Without opponents, Leclerc starts on pole position at the Italian GP

Charles Leclerc will start from pole position at the Formula 1 Italian Grand Prix. The 16th stage of the season takes place this weekend, at the traditional Monza circuit, and in addition to being Ferrari’s home race, it marks the 75th anniversary celebrations. of the Italian team.

It was the 18th pole of Leclerc’s career, the eighth of the 2022 season, after France in July.

The grid was affected by the nine drivers with starting grid penalties. All of them for component changes in cars. Even Yuki Tsunoda, who also received a penalty for his fifth reprimand of the season after stopping his AlphaTauri at the last Dutch GP, will start from last position.

In addition to Tsunoda, Lewis Hamilton and Carlos Sainz also received penalties and will start at the end of the grid. Hamilton, who was fifth in Q3, starts in 19th. Sainz, third fastest, will start in 18th.

Max Verstappen, who received a five-place penalty, was second fastest and wide in seventh. Like Verstappen, Esteban Ocon also lost five places on the grid to be 14th.
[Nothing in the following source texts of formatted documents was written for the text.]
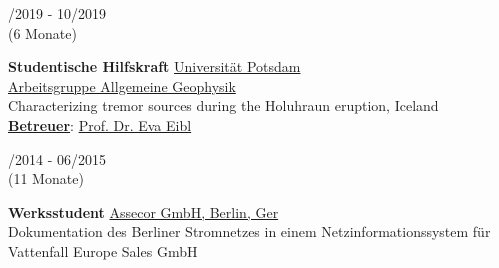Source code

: \documentclass{article}
\newcommand{\spacingWork}{0.25cm}
\begin{document}
\begin{minipage}[t]{0.69\textwidth}
\begin{minipage}[t]{0.99\textwidth}
				\begin{minipage}[t]{0.2\textwidth}
				/2019 - 10/2019 \\(6 Monate)
				\end{minipage}
				\hfill
				\begin{minipage}[t]{0.75\textwidth}
				\textbf{Studentische Hilfskraft}\hfill 
				\href{https://www.geo.uni-potsdam.de/}{\color{pblue}Universität Potsdam}\\
				\href{http://www.geo.uni-potsdam.de/allgemeine-geophysik-1570.html}{Arbeitsgruppe Allgemeine Geophysik}\\
			    Characterizing tremor sources during the Holuhraun eruption, Iceland\\
			    \textbf{\underline{Betreuer}}: \href{mailto:eva.eibl@un-potsdam.de }{\color{pblue}Prof. Dr. Eva Eibl }
				\end{minipage} 
				
%		
				
		\vspace{\spacingWork}
		
		\begin{minipage}[t]{0.2\textwidth}
			/2014 - 06/2015\\(11 Monate)
		\end{minipage}
		\hfill
		\begin{minipage}[t]{0.75\textwidth}
			\textbf{Werksstudent}\hfill
			\href{https://assecor.de/}{\color{pblue}Assecor GmbH, Berlin, Ger}\\
			Dokumentation des Berliner Stromnetzes in einem Netzinformationssystem für Vattenfall Europe Sales GmbH
		\end{minipage}


\end{minipage}
\end{minipage}
\end{document}
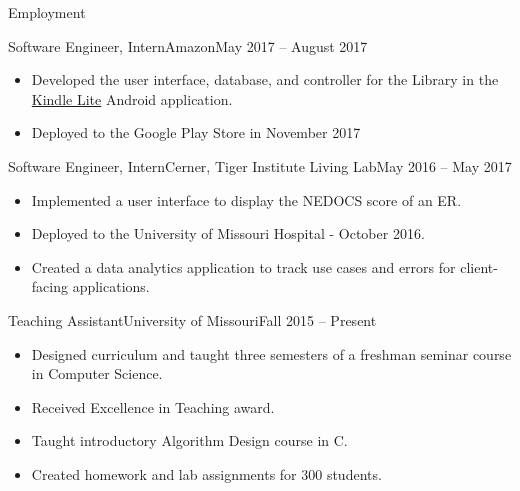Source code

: \documentclass[]{mcdowellcv}
\begin{document}
    \begin{cvsection}{Employment}
        \begin{cvsubsection}{Software Engineer, Intern}{Amazon}{May 2017 -- August 2017}
            \begin{itemize}
            \item Developed the user interface, database, and controller for the Library in the \href{https://play.google.com/store/apps/details?id=com.amazon.klite&hl=en}{Kindle Lite} Android application.
            \item Deployed to the Google Play Store in November 2017
            \end{itemize}
        \end{cvsubsection}

        \begin{cvsubsection}{Software Engineer, Intern}{Cerner, Tiger Institute Living Lab}{May 2016 -- May 2017}		
            \begin{itemize}
                \item Implemented a user interface to display the NEDOCS score of an ER.
                \item Deployed to the University of Missouri Hospital - October 2016.
                \item Created a data analytics application to track use cases and errors for client-facing applications.
            \end{itemize}
        \end{cvsubsection}

        \begin{cvsubsection}{Teaching Assistant}{University of Missouri}{Fall 2015 -- Present}
            \begin{itemize}
                \item Designed curriculum and taught three semesters of a freshman seminar course in Computer Science.
                \item Received Excellence in Teaching award.
                 \item Taught introductory Algorithm Design course in C.
                \item Created homework and lab assignments for 300 students.
            \end{itemize}
        \end{cvsubsection}

    \end{cvsection}	
    
\end{document}

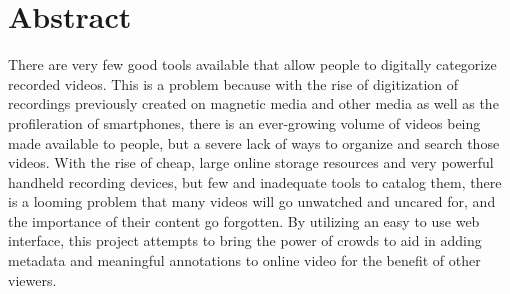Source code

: %
\chapter*{Abstract}
\label{sec:abstract}
\vspace*{-10mm}






There are very few good tools available that allow people to digitally categorize recorded videos.  This is a problem because with the rise of digitization of recordings previously created on magnetic media and other media as well as the profileration of smartphones, there is an ever-growing volume of videos being made available to people, but a severe lack of ways to organize and search those videos.  With the rise of cheap, large online storage resources and very powerful handheld recording devices, but few and inadequate tools to catalog them, there is a looming problem that many videos will go unwatched and uncared for, and the importance of their content go forgotten. By utilizing an easy to use web interface, this project attempts to bring the power of crowds to aid in adding metadata and meaningful annotations to online video for the benefit of other viewers. 



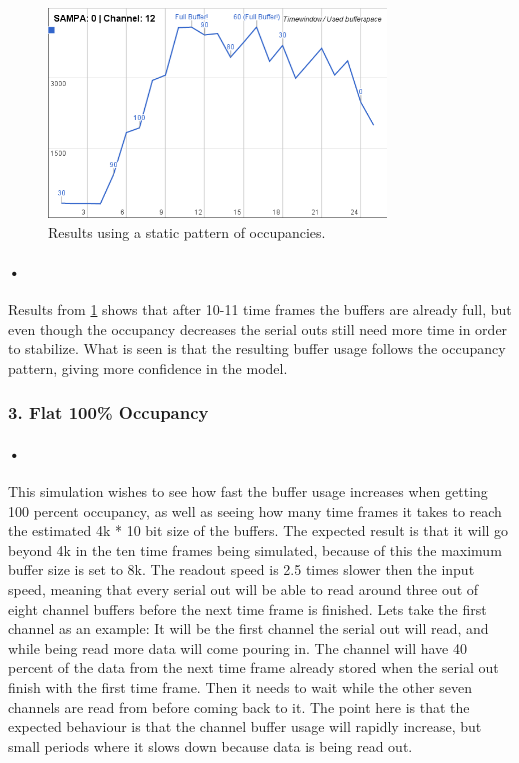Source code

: \documentclass[a4paper, 12pt]{report}
\begin{document}
\begin{figure}[h!]
	\centering
		\includegraphics[width=0.8\textwidth]{images/results-alternating.png}
		\caption{Results using a static pattern of occupancies.}
		\label{fig:results-alternating}
\end{figure}

\paragraph{•} %
Results from \ref{fig:results-alternating} shows that after 10-11 time frames the buffers are already full, but even though the occupancy decreases the serial outs still need more time in order to stabilize.
What is seen is that the resulting buffer usage follows the occupancy pattern, giving more confidence in the model.

\subsubsection{3. Flat 100\% Occupancy}

\paragraph{•} %
This simulation wishes to see how fast the buffer usage increases when getting 100 percent occupancy, as well as seeing how many time frames it takes to reach the estimated 4k * 10 bit size of the buffers.
The expected result is that it will go beyond 4k in the ten time frames being simulated, because of this the maximum buffer size is set to 8k.
The readout speed is 2.5 times slower then the input speed, meaning that every serial out will be able to read around three out of eight channel buffers before the next time frame is finished.
Lets take the first channel as an example: It will be the first channel the serial out will read, and while being read more data will come pouring in.
The channel will have 40 percent of the data from the next time frame already stored when the serial out finish with the first time frame.
Then it needs to wait while the other seven channels are read from before coming back to it.
The point here is that the expected behaviour is that the channel buffer usage will rapidly increase, but small periods where it slows down because data is being read out.
\end{document}
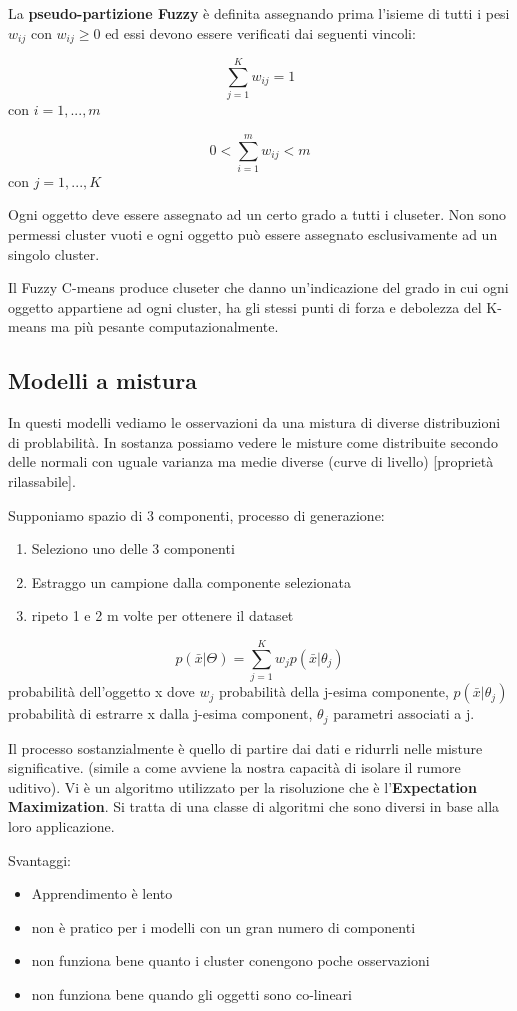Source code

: La \textbf{pseudo-partizione Fuzzy} \`e definita assegnando prima l'isieme di tutti i pesi $w_{ij}$ con $w_{ij} \geq 0$ ed essi devono essere verificati dai seguenti vincoli:

\[\sum_{j=1}^{K} w_{ij} = 1\] con $i = 1, ..., m$

\[ 0 < \sum_{i=1}^{m}w_{ij} < m\] con $j = 1, ..., K$

Ogni oggetto deve essere assegnato ad un certo grado a tutti i cluseter. Non sono permessi cluster vuoti e ogni oggetto pu\`o essere assegnato esclusivamente ad un singolo cluster.

Il Fuzzy C-means produce cluseter che danno un'indicazione del grado in cui ogni oggetto appartiene ad ogni cluster, ha gli stessi punti di forza e debolezza del K-means ma pi\`u pesante computazionalmente.

\subsection{Modelli a mistura}
In questi modelli vediamo le osservazioni da una mistura di diverse distribuzioni di problabilit\`a. In sostanza possiamo vedere le misture come distribuite secondo delle normali con uguale varianza ma medie diverse (curve di livello) [propriet\`a rilassabile]. 

Supponiamo spazio di 3 componenti, processo di generazione:
\begin{enumerate}
	\item Seleziono uno delle 3 componenti
	\item Estraggo un campione dalla componente selezionata
	\item ripeto 1 e 2 m volte per ottenere il dataset
\end{enumerate} 

\[ p(\bar{x}|\Theta) = \sum_{j=1}^{K} w_j p(\bar{x}|\theta_j)\] probabilit\`a dell'oggetto x dove $w_j$ probabilit\`a della j-esima componente, $p(\bar{x}|\theta_j)$ probabilit\`a di estrarre x dalla j-esima component, $\theta_j$ parametri associati a j.

Il processo sostanzialmente \`e quello di partire dai dati e ridurrli nelle misture significative. (simile a come avviene la nostra capacit\`a di isolare il rumore uditivo). Vi \`e un algoritmo utilizzato per la risoluzione che \`e l'\textbf{Expectation Maximization}. Si tratta di una classe di algoritmi che sono diversi in base alla loro applicazione. 

Svantaggi:
\begin{itemize}
	\item Apprendimento \`e lento
	\item non \`e pratico per i modelli con un gran numero di componenti
	\item non funziona bene quanto i cluster conengono  poche osservazioni
	\item non funziona bene quando gli oggetti sono co-lineari
\end{itemize}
Sergio Perez, fourth in Q3, will start in 13th with the ten penalty spots imposed. Rounding out the penalized drivers, Valtteri Bottas starts in 15th, Kevin Magnussen in 16th and Mick Schumacher in 17th. The three received 15 positions as punishment.

With that, George Russell, only sixth in Q3, will start second and share the front row with Leclerc.

Lando Norris and Daniel Ricciardo form the second row of the grid, respectively, in P3 and P4.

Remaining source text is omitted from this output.